● Problem requirements
From first line to last, output the records below exactly.

(Plain-text document sources)
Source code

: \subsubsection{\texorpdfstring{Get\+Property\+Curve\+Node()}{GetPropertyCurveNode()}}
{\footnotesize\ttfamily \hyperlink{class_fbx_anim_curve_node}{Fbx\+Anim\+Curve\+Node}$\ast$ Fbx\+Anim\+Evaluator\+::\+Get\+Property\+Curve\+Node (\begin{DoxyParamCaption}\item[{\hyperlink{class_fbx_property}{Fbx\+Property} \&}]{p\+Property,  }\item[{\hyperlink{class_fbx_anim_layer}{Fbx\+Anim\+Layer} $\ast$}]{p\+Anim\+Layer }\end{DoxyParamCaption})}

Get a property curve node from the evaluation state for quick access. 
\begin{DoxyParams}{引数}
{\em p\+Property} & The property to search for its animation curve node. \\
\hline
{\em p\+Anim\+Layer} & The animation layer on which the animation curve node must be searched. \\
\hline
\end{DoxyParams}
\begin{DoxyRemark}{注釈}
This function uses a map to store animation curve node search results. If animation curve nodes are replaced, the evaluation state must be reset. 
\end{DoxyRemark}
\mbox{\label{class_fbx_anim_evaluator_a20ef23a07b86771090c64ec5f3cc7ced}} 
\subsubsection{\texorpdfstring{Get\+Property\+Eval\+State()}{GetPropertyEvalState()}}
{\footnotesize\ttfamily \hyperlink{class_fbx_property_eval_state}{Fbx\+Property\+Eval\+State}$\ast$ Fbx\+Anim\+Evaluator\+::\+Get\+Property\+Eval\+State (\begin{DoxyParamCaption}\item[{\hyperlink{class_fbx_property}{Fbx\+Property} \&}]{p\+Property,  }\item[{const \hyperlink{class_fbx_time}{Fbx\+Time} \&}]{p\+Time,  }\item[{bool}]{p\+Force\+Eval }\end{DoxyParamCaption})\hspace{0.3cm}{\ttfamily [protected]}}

● Task solution
Source code

: \subsubsection{\texorpdfstring{Get\+Property\+Curve\+Node()}{GetPropertyCurveNode()}}
{\footnotesize\ttfamily \hyperlink{class_fbx_anim_curve_node}{Fbx\+Anim\+Curve\+Node}$\ast$ Fbx\+Anim\+Evaluator\+::\+Get\+Property\+Curve\+Node (\begin{DoxyParamCaption}\item[{\hyperlink{class_fbx_property}{Fbx\+Property} \&}]{p\+Property,  }\item[{\hyperlink{class_fbx_anim_layer}{Fbx\+Anim\+Layer} $\ast$}]{p\+Anim\+Layer }\end{DoxyParamCaption})}

Get a property curve node from the evaluation state for quick access. 
\begin{DoxyParams}{引数}
{\em p\+Property} & The property to search for its animation curve node. \\
\hline
{\em p\+Anim\+Layer} & The animation layer on which the animation curve node must be searched. \\
\hline
\end{DoxyParams}
\begin{DoxyRemark}{注釈}
This function uses a map to store animation curve node search results. If animation curve nodes are replaced, the evaluation state must be reset. 
\end{DoxyRemark}
\mbox{\label{class_fbx_anim_evaluator_a20ef23a07b86771090c64ec5f3cc7ced}} 
\subsubsection{\texorpdfstring{Get\+Property\+Eval\+State()}{GetPropertyEvalState()}}
{\footnotesize\ttfamily \hyperlink{class_fbx_property_eval_state}{Fbx\+Property\+Eval\+State}$\ast$ Fbx\+Anim\+Evaluator\+::\+Get\+Property\+Eval\+State (\begin{DoxyParamCaption}\item[{\hyperlink{class_fbx_property}{Fbx\+Property} \&}]{p\+Property,  }\item[{const \hyperlink{class_fbx_time}{Fbx\+Time} \&}]{p\+Time,  }\item[{bool}]{p\+Force\+Eval }\end{DoxyParamCaption})\hspace{0.3cm}{\ttfamily [protected]}}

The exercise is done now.